EXERCISE »
For the records below, say how many lines contain the string "являются". Give the number only.

Stored data:
[Start of Attachment]

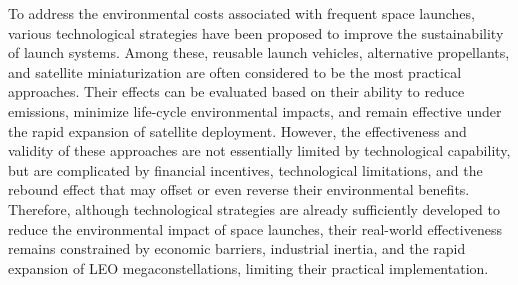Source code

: \documentclass[12pt]{article}
\begin{document}
To address the environmental costs associated with frequent space launches, various technological strategies have been proposed to improve the sustainability of launch systems. Among these, reusable launch vehicles, alternative propellants, and satellite miniaturization are often considered to be the most practical approaches. Their effects can be evaluated based on their ability to reduce emissions, minimize life-cycle environmental impacts, and remain effective under the rapid expansion of satellite deployment. However, the effectiveness and validity of these approaches are not essentially limited by technological capability, but are complicated by financial incentives, technological limitations, and the rebound effect that may offset or even reverse their environmental benefits. Therefore, although technological strategies are already sufficiently developed to reduce the environmental impact of space launches, their real-world effectiveness remains constrained by economic barriers, industrial inertia, and the rapid expansion of LEO megaconstellations, limiting their practical implementation.
\end{document}
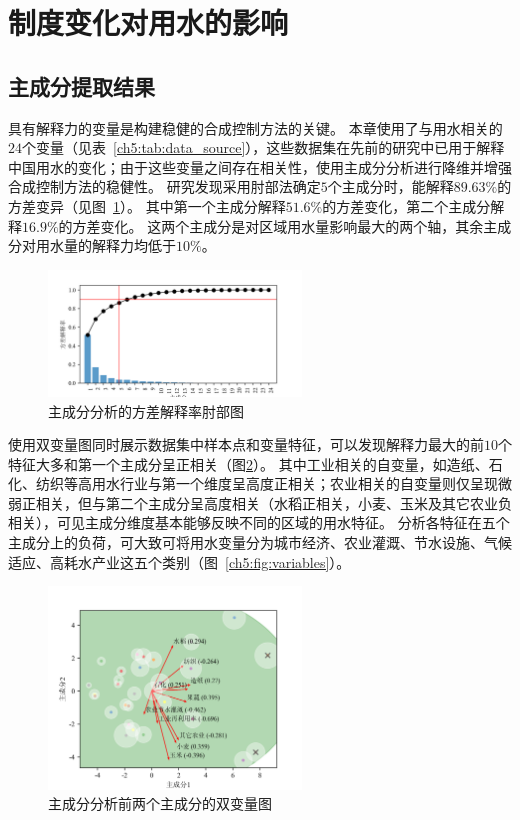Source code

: 

\section{制度变化对用水的影响}

\subsection{主成分提取结果}

具有解释力的变量是构建稳健的合成控制方法的关键。
本章使用了与用水相关的$24$个变量（见表~\ref{ch5:tab:data_source}），这些数据集在先前的研究中已用于解释中国用水的变化\cite{zhou2020}；由于这些变量之间存在相关性，使用主成分分析进行降维并增强合成控制方法的稳健性。
研究发现采用肘部法确定$5$个主成分时，能解释$89.63\%$的方差变异（见图~\ref{ch5:fig:elbow}）。
其中第一个主成分解释$51.6\%$的方差变化，第二个主成分解释$16.9\%$的方差变化。
这两个主成分是对区域用水量影响最大的两个轴，其余主成分对用水量的解释力均低于$10\%$。

\begin{figure}[!h]
    \centering
    \includegraphics[width=0.6\textwidth]{img/ch5/ch5_elbow.png}
    \caption{主成分分析的方差解释率肘部图}\label{ch5:fig:elbow}
\end{figure}

使用双变量图同时展示数据集中样本点和变量特征，可以发现解释力最大的前$10$个特征大多和第一个主成分呈正相关（图\ref{ch5:fig:biplot}）。
其中工业相关的自变量，如造纸、石化、纺织等高用水行业与第一个维度呈高度正相关；农业相关的自变量则仅呈现微弱正相关，但与第二个主成分呈高度相关（水稻正相关，小麦、玉米及其它农业负相关），可见主成分维度基本能够反映不同的区域的用水特征。
分析各特征在五个主成分上的负荷，可大致可将用水变量分为城市经济、农业灌溉、节水设施、气候适应、高耗水产业这五个类别（图~\ref{ch5:fig:variables}）。


\begin{figure}[!h]
    \centering
    \includegraphics[width=0.6\textwidth]{img/ch5/ch5_biplot.png}
    \caption{主成分分析前两个主成分的双变量图}\label{ch5:fig:biplot}
\end{figure}


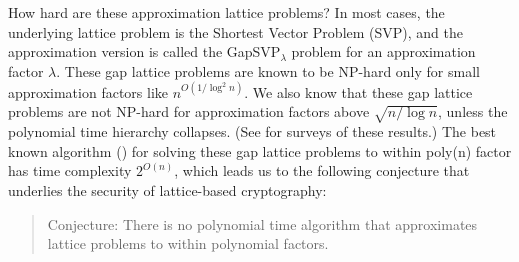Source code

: \documentclass[../main.tex]{subfiles}
\begin{document}
How hard are these approximation lattice problems?
In most cases, the underlying lattice problem is the Shortest Vector Problem (SVP), and the approximation version is called the GapSVP$_{\lambda}$ problem for an approximation factor $\lambda$.
These gap lattice problems are known to be NP-hard only for small approximation factors like $n^{O(1/\log^2 n)}$.
We also know that these gap lattice problems are not NP-hard for approximation factors above $\sqrt{n/\log n}$, unless the polynomial time hierarchy collapses. (See \cite{micciancio-goldwasser02,khot05,khot10} for surveys of these results.)
The best known algorithm (\cite{ajtaiKS01}) for solving these gap lattice problems to within poly(n) factor has time complexity $2^{O(n)}$, which leads us to the following conjecture that underlies the security of lattice-based cryptography:
\begin{quote}
    Conjecture: There is no polynomial time algorithm that approximates lattice problems to within polynomial factors.
\end{quote}

% 



\end{document}
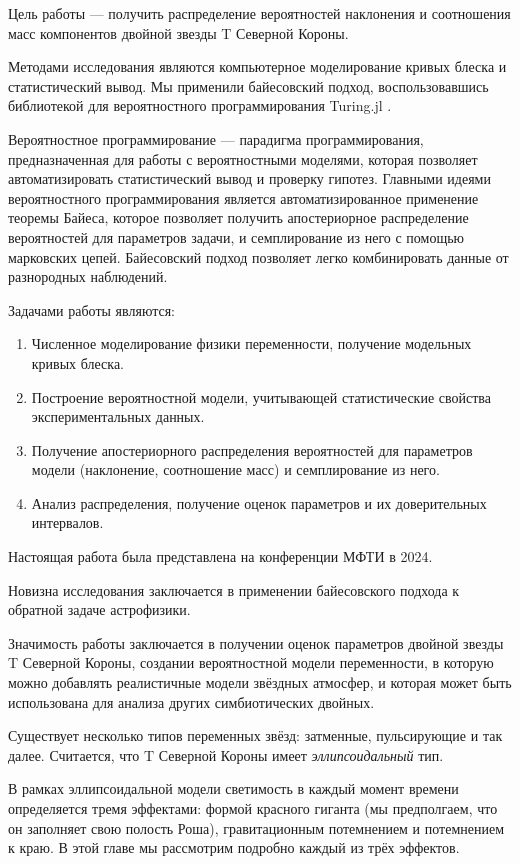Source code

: Цель работы --- получить распределение вероятностей наклонения и соотношения масс компонентов двойной звезды T Северной Короны.

Методами исследования являются компьютерное моделирование кривых блеска и статистический вывод. Мы применили байесовский подход, воспользовавшись библиотекой для вероятностного программирования Turing.jl \cite{Turing}.

Вероятностное программирование --- парадигма программирования, предназначенная для работы с вероятностными моделями, которая позволяет автоматизировать статистический вывод и проверку гипотез. Главными идеями вероятностного программирования является автоматизированное применение теоремы Байеса, которое позволяет получить апостериорное распределение вероятностей для параметров задачи, и семплирование из него с помощью марковских цепей. Байесовский подход позволяет легко комбинировать данные от разнородных наблюдений.

Задачами работы являются:
\begin{enumerate}
    \item Численное моделирование физики переменности, получение модельных кривых блеска.
    \item Построение вероятностной модели, учитывающей статистические свойства экспериментальных данных.
    \item Получение апостериорного распределения вероятностей для параметров модели (наклонение, соотношение масс) и семплирование из него.
    \item Анализ распределения, получение оценок параметров и их доверительных интервалов.
\end{enumerate}

Настоящая работа была представлена на конференции МФТИ в 2024.

Новизна исследования заключается в применении байесовского подхода к обратной задаче астрофизики.

Значимость работы заключается в получении оценок параметров двойной звезды T Северной Короны, создании вероятностной модели переменности, в которую можно добавлять реалистичные модели звёздных атмосфер, и которая может быть использована для анализа других симбиотических двойных.



Существует несколько типов переменных звёзд: затменные, пульсирующие и так далее. Считается, что T Северной Короны имеет \emph{эллипсоидальный} тип.

В рамках эллипсоидальной модели светимость в каждый момент времени определяется тремя эффектами: формой красного гиганта (мы предполгаем, что он заполняет свою полость Роша), гравитационным потемнением и потемнением к краю. В этой главе мы рассмотрим подробно каждый из трёх эффектов.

[End of Attachment]

WRITTEN ANSWER »
2